AR: Whoa, whoa, whoa. You mean I could get out of that if I go to...? No, that'll be the one thing that works. Comms will be like, "No, your bill showed up." It's online billing. So you can ... I mean that, I think that the risk of that trip for a very long time, even from now, even when we start to send humans, the risk of that trip will be so high and I feel strongly that like, no, I have a family here and I want that to be a priority. I think my partner probably would do it though. Not because she feels differently about this, but because it's Mars, because she's compelled by it. It's like, yeah, but no, that's the thing, you get that chance you take it. And I understand that too. I do.

MC: I seen it on the TV. It looks great.

AR: I mean, I'm not the only one watching those old '90 science fiction shows in my house. That's a family thing.

MC: Right? Well, I look forward to her #Marslife Instagram posts.

AR: Man, she'd be a great astronaut.

LG: Aww. All right, let's take a break and then we'll come back with recommendations and a special guest for recommendations.

[Break]

LG: OK. So as I mentioned, we have a special guest this week who is joining us just for the recommendations portion of the show, which is unusual for us. Our regular listeners will know this person for his absurdly simple recommendations that Mike and I really enjoy making fun of. And he has another great one this week. So we just had to bring him on. Gilad, are you there?

Gilad Edelman: I'm here.

LG: All right. Tell us your recommendation.

GE: My recommendation this week is eat cheese.

LG: Tell us about this.

GE: Well, so as we've discussed on the show, I love egg and cheese sandwiches for breakfast. Calore and I have even back channeled about it to some degree about preparation methods. So anyway, as I was making my egg and cheese a couple of weeks ago, I was looking at the package of cheddar cheese that I had in my hand. And I noticed something I had never noticed before, which is that the number of calories in the cheese wasn't actually that high, it was like 110 calories per ounce, which is pretty similar to all the stuff that I have in my pantry. Whether it's crackers or cereal or whatever. And as somebody who's pretty nutrition conscious and tries to watch my weight. I just found that curious because everybody, or most people have it in their head that cheese is a fattening food.
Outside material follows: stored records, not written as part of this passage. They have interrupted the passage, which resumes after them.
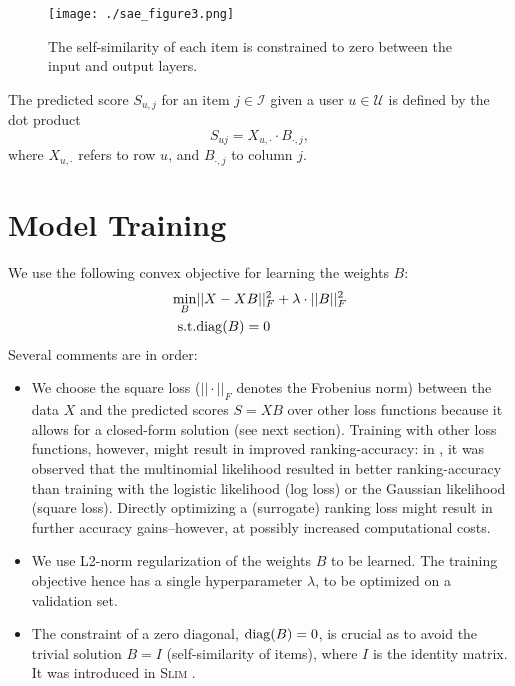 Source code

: \documentclass[sigconf]{acmart}
\newcommand{\slim}{{\scshape Slim}}
\newcommand{\W}{B}
\newcommand{\X}{X}
\newcommand{\Y}{X}
\newcommand{\I}{\mathcal{ I}}
\newcommand{\UU}{\mathcal{U}}
\newcommand{\diag}{{\rm diag}}
\begin{document}
\begin{figure}[t]
\begin{center}
\texttt{[image: ./sae\_figure3.png]}
\end{center}
\caption{The self-similarity of each item is constrained  to zero between the input and output layers.}
\label{fig_sae}
\end{figure}


The predicted score   $S_{u,j}$ for an item $j\in \I$ given a user  $u\in\UU$ is defined by the dot product
\begin{equation}
S_{uj}=\X_{u, \cdot} \cdot \W_{\cdot,j},
\label{eq_score}
\end{equation}
where $\X_{u, \cdot}$ refers to  row $u$, and $\W_{\cdot,j}$  to column $j$. 
\section{Model Training}
We use the following convex objective for learning the weights $\W$:
\begin{eqnarray}
\min_\W &||\Y-\X\W||_F^2 + \lambda\cdot ||\W||_F^2 \label{eq_opt}\\
{\rm s.t.}& \diag( \W)=0 \label{eq_const}
\end{eqnarray}
Several comments are in order:
\begin{itemize}
\item We choose the square loss ($||\cdot||_F$ denotes the Frobenius norm) between the data $\Y$ and the predicted scores $S=X\W$  over other loss functions because it allows for a closed-form solution (see next section). Training with other loss functions, however, might result in improved ranking-accuracy: in \cite{liang18}, it was observed that  the multinomial likelihood resulted in better ranking-accuracy than training with the logistic likelihood (log loss) or the Gaussian likelihood (square loss).  Directly optimizing a (surrogate) ranking loss might result in further accuracy gains--however, at possibly increased computational costs.
\item We use L2-norm regularization of the weights $\W$ to be learned. The training objective hence has a single hyperparameter $\lambda$, to be optimized on a  validation set.

\item The constraint of a zero diagonal, $\diag( \W)=0$,  is crucial as to avoid the trivial solution $\W=I$ (self-similarity of items), where $I$ is the identity matrix. It was introduced in \slim{} \cite{ning11}.
\end{itemize}
\end{document}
This sent me down quite a rabbit hole, where I started Googling. First I looked up cheese consumption by country per capita. And then I compared that to countries rated by BMI. And I noticed that the countries where people eat a lot of cheese are Northern and Western European countries where people are a lot less fat than they are here in the United States. And then I started looking into the research on the core actual, what do we know about the link between eating cheese and weight gain, and obesity. And I was stunned to find that all the vast weight of the research, if you will, finds at worse, just no correlation between eating cheese and gaining weight.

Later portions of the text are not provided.